Ampio spazio è poi dato al ruolo di giornalisti e uomini di cultura nel contrasto alla mafia (“Mafia raccontata, mafia denunciata” è il quinto capitolo pieno di domande e risposte documentate), in quasi cent’anni di storia del nostro Paese: dalla polemica di Sciascia sui “professionisti dell’antimafia” alle recenti invettive del premier contro libri e fiction che danneggerebbero l’immagine dell’Italia all’estero, passando dal racconto della disavventura occorsa a lui e a Saverio Lodato, che finirono in carcere con l’accusa di concorso in peculato, per aver pubblicato i verbali dell’interrogatorio del pentito Antonio Calderone.
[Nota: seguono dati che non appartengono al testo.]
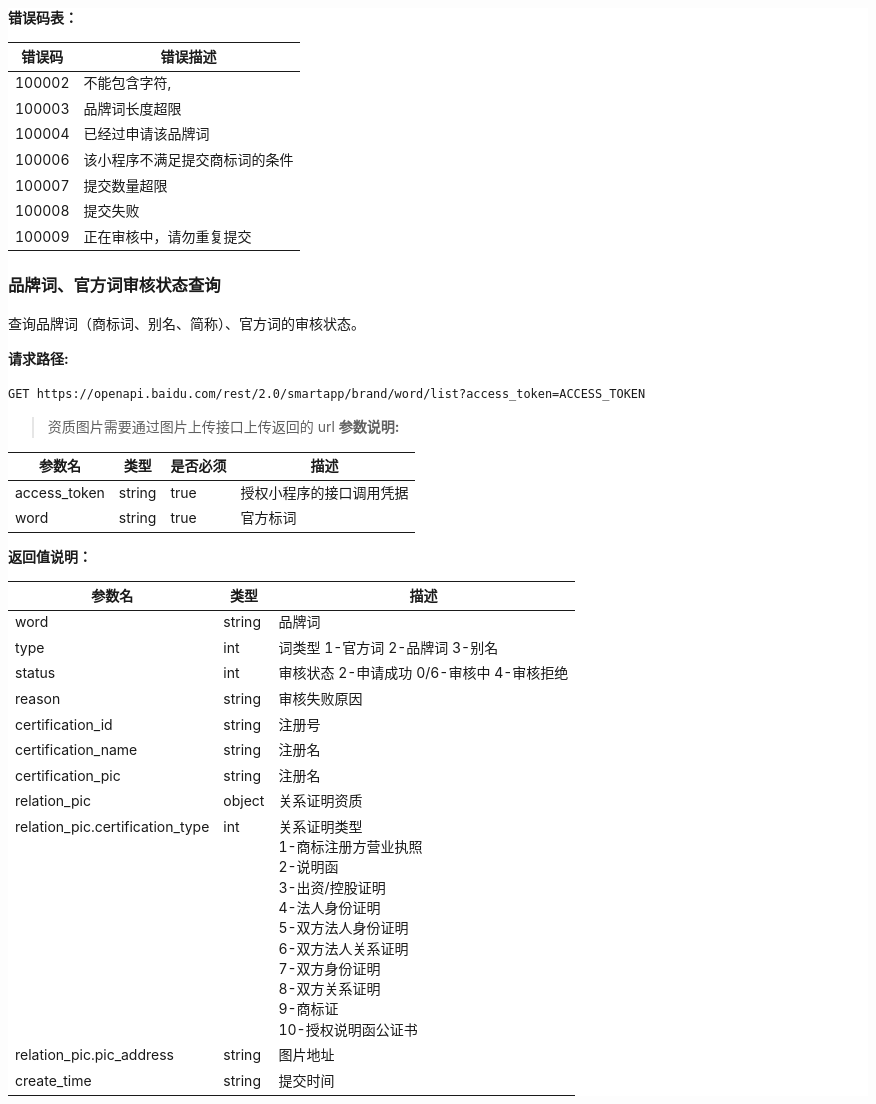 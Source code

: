
**错误码表：**

| 错误码 | 错误描述                       |
| ------ | ------------------------------ |
| 100002 | 不能包含字符,                  |
| 100003 | 品牌词长度超限                 |
| 100004 | 已经过申请该品牌词             |
| 100006 | 该小程序不满足提交商标词的条件 |
| 100007 | 提交数量超限                   |
| 100008 | 提交失败                       |
| 100009 | 正在审核中，请勿重复提交       |




### 品牌词、官方词审核状态查询

查询品牌词（商标词、别名、简称）、官方词的审核状态。

**请求路径:**

```
GET https://openapi.baidu.com/rest/2.0/smartapp/brand/word/list?access_token=ACCESS_TOKEN
```

> 资质图片需要通过图片上传接口上传返回的 url
**参数说明:**

| 参数名       | 类型   | 是否必须 | 描述                             |
| ------------ | ------ | -------- | -------------------------------- |
| access_token | string | true     | 授权小程序的接口调用凭据 |
| word         | string | true     | 官方标词                         |


**返回值说明：**

| 参数名                          | 类型   | 描述                                                         |
| ------------------------------- | ------ | ------------------------------------------------------------ |
| word                            | string | 品牌词                                                       |
| type                            | int    | 词类型 1-官方词 2-品牌词 3-别名                              |
| status                          | int    | 审核状态 2-申请成功  0/6-审核中 4-审核拒绝                   |
| reason                          | string | 审核失败原因                                                 |
| certification_id                | string | 注册号                                                       |
| certification_name              | string | 注册名                                                       |
| certification_pic               | string | 注册名                                                       |
| relation_pic                    | object | 关系证明资质                                                 |
| relation_pic.certification_type | int    | 关系证明类型 <br/>1-商标注册方营业执照<br/>2-说明函<br/>3-出资/控股证明<br/>4-法人身份证明<br/>5-双方法人身份证明<br/>6-双方法人关系证明<br/>7-双方身份证明<br/>8-双方关系证明<br>9-商标证<br/>10-授权说明函公证书 |
| relation_pic.pic_address    | string | 图片地址 |
| create_time    | string  | 提交时间 |
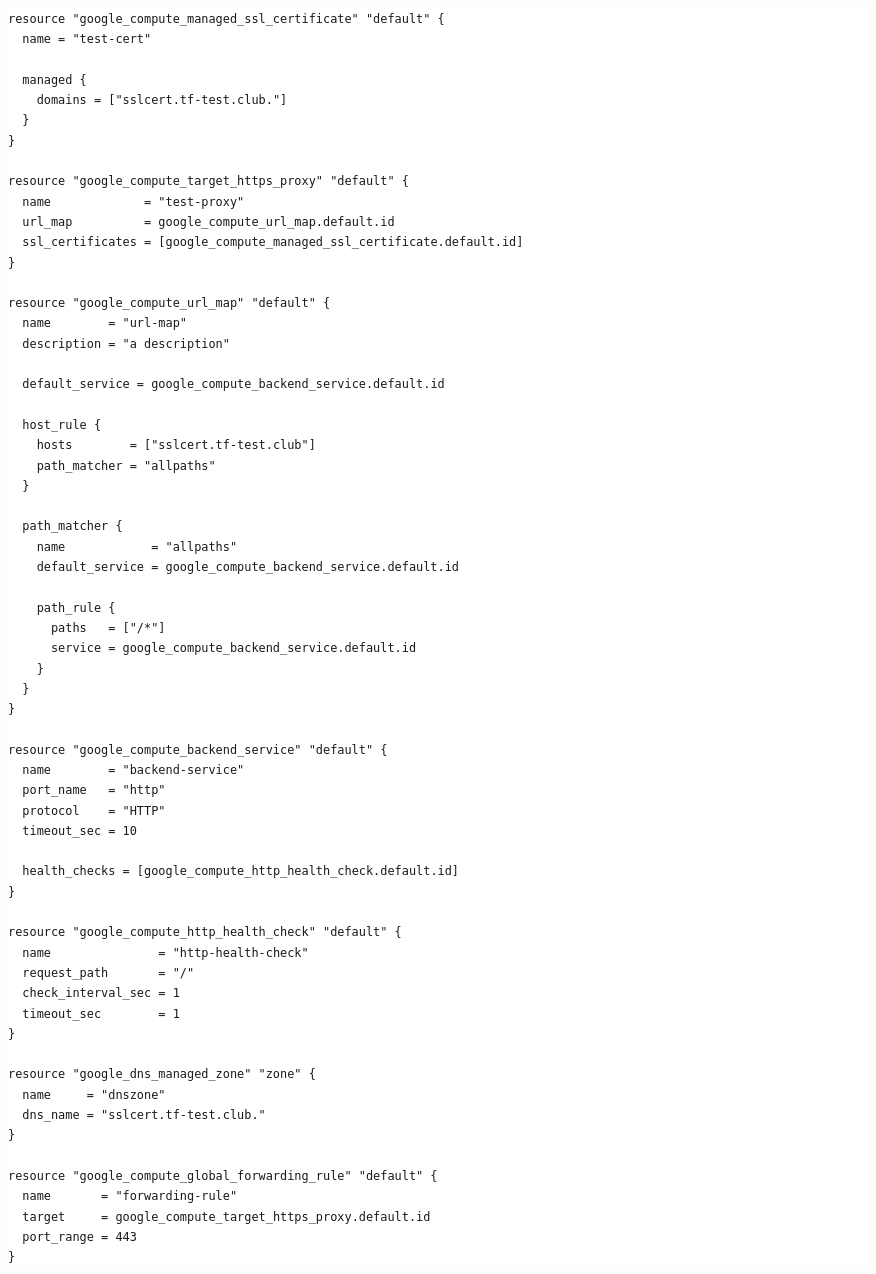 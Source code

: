 
```hcl
resource "google_compute_managed_ssl_certificate" "default" {
  name = "test-cert"

  managed {
    domains = ["sslcert.tf-test.club."]
  }
}

resource "google_compute_target_https_proxy" "default" {
  name             = "test-proxy"
  url_map          = google_compute_url_map.default.id
  ssl_certificates = [google_compute_managed_ssl_certificate.default.id]
}

resource "google_compute_url_map" "default" {
  name        = "url-map"
  description = "a description"

  default_service = google_compute_backend_service.default.id

  host_rule {
    hosts        = ["sslcert.tf-test.club"]
    path_matcher = "allpaths"
  }

  path_matcher {
    name            = "allpaths"
    default_service = google_compute_backend_service.default.id

    path_rule {
      paths   = ["/*"]
      service = google_compute_backend_service.default.id
    }
  }
}

resource "google_compute_backend_service" "default" {
  name        = "backend-service"
  port_name   = "http"
  protocol    = "HTTP"
  timeout_sec = 10

  health_checks = [google_compute_http_health_check.default.id]
}

resource "google_compute_http_health_check" "default" {
  name               = "http-health-check"
  request_path       = "/"
  check_interval_sec = 1
  timeout_sec        = 1
}

resource "google_dns_managed_zone" "zone" {
  name     = "dnszone"
  dns_name = "sslcert.tf-test.club."
}

resource "google_compute_global_forwarding_rule" "default" {
  name       = "forwarding-rule"
  target     = google_compute_target_https_proxy.default.id
  port_range = 443
}
```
Il procuratore capo di Palermo dell’epoca – siamo nel 1988 – li accusò di aver sottratto beni dello Stato, vale a dire la carta delle fotocopie del verbale. C’è ancora spazio per parlare di mafie nel sesto capitolo, raccontando dell’evoluzione di Cosa nostra in America, del ruolo mondiale della ‘ndrangheta oggi, della vischiosità sociale della camorra, raccontata da Roberto Saviano. 
Si arriva così all’ultimo capitolo, che cerca di illuminare quello che viene definito “il mistero dei misteri”, vale a dire le stragi del 1992 e le polemiche e i retroscena che ancora oggi occupano le cronache dei giornali: “Totò Riina è il mandante siciliano. Il mandante italiano è ancora senza nome”. Bolzoni non intende sottrarsi poi alla domanda più insidiosa («Berlusconi è un amico dei mafiosi?»), per rispondere che il premier “paga il rapporto con Marcello Dell’Utri, che con molti boss di Cosa Nostra ha sempre avuto una vicinanza sin dalla metà degli anni settanta e forse anche da prima”. Il giornalista ricorda che Berlusconi poteva chiarire tutto con i magistrati di Palermo ma preferì nel 2002 avvalersi della facoltà di non rispondere alle domande scomode. Le domande scomode invece alle quali Bolzoni ha dimostrato di non sottrarsi fino all’ultima.